Stocks jump at open after strong jobs report

Economy

4 hours ago

A man walks past a stock quotation board displaying Japan's Nikkei share average outside a brokerage in Tokyo July 5, 2013.

Toru Hanai / Reuters

A man walks past a stock quotation board displaying Japan's Nikkei share average outside a brokerage in Tokyo July 5, 2013.

U.S. stocks climbed at the open on Friday, as investors cheered a better-than-expected June jobs report.

The Dow Jones Industrial Average opened higher, led by Bank of America.

The S&P 500 and the Nasdaq also rose at the open. The U.S. economy created 195,000 new non-farm payroll jobs in June, the Labor Department reported, after an upwardly revised 195,000 jobs were created in May and 199,000 were created in April.

The unemployment rate was unchanged at 7.6 percent as more people entered the labor market.

The jobs report means the economy is improving and it's on track to at least pick up a little bit of momentum, Robert Pavlik, Banyan Partners' chief market strategist, told CNBC.

"I think the market is going to continue to move higher even as we approach the July meetings," he said.
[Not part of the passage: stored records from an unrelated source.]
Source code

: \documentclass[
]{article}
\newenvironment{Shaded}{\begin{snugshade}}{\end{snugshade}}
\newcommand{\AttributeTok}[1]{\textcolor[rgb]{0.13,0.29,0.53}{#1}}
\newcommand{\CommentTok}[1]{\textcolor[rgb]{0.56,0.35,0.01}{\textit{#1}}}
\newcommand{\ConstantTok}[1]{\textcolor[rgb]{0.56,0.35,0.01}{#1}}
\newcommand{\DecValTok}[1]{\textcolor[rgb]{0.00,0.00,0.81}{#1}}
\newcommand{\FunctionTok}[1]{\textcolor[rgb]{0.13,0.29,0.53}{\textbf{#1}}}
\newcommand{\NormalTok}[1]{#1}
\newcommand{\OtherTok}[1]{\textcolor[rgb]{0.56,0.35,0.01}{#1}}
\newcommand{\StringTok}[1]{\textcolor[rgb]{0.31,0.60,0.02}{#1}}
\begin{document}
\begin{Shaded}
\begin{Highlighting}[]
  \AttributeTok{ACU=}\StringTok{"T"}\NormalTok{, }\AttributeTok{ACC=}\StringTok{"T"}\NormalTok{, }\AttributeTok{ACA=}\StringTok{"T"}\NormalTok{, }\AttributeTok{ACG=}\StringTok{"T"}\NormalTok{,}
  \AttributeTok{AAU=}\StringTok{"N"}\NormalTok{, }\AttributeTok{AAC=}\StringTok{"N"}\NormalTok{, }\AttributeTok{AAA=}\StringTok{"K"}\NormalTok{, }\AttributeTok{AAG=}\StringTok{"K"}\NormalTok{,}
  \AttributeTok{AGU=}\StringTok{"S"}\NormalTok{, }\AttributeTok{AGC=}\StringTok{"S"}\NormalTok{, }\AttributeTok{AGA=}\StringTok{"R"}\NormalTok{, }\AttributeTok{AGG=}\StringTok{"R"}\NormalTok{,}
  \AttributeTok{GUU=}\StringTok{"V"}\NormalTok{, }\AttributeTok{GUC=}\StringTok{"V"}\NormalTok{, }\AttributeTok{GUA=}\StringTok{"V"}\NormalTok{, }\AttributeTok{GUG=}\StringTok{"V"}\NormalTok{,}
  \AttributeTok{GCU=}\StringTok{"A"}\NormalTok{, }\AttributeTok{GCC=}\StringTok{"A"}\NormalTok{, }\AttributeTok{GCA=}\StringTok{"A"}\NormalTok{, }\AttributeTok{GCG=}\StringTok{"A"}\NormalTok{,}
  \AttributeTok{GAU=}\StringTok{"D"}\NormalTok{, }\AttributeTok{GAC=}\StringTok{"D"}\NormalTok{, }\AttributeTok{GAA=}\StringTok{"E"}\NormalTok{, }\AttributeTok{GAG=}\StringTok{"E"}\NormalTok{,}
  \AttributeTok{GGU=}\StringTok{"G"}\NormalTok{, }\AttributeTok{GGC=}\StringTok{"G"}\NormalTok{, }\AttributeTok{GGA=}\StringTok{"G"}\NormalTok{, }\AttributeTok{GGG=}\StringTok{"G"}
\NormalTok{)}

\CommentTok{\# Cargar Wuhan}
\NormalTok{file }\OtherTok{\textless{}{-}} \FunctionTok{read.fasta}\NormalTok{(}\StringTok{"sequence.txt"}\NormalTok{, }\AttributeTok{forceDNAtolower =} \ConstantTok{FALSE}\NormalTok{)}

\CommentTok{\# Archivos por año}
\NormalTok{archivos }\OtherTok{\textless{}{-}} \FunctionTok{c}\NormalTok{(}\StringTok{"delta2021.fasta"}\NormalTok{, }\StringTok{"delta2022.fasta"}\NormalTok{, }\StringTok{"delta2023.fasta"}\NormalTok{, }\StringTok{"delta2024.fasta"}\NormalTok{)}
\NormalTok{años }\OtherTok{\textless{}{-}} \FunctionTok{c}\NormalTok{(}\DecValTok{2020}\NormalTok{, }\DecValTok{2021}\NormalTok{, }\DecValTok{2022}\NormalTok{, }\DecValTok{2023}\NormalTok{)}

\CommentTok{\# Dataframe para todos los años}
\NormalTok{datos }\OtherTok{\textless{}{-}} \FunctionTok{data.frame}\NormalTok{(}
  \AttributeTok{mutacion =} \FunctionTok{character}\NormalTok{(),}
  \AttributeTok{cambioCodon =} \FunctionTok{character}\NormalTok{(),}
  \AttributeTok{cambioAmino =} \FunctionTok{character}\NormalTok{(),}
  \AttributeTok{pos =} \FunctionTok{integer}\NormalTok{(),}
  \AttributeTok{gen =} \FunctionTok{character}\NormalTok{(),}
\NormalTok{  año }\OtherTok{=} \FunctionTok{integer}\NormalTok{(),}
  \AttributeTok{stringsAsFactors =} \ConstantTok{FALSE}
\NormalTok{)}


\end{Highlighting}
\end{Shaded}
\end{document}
But as it gets closer to September "the possibility that market gets a little bit worried about the move up in Treasury yields comes back into play."

The dollar jumped to a three-year high and 10-year Treasury yields pushed above 2.70 percent, the highest levels in nearly two years, after the jobs report.

Markets had been awaiting the jobs report for clues as to when the Federal Reserve would begin reducing its bond purchases. The Fed has said it expects to end its $85 billion monthly asset purchases when the unemployment rate drops to around 7 percent.

Other global central banks also added to the bullish tone on Wall Street. Yesterday, both the European Central Bank and the Bank of England offered forward guidance on policy for the first time, and said record-low interest rates would be maintained for a prolonged period.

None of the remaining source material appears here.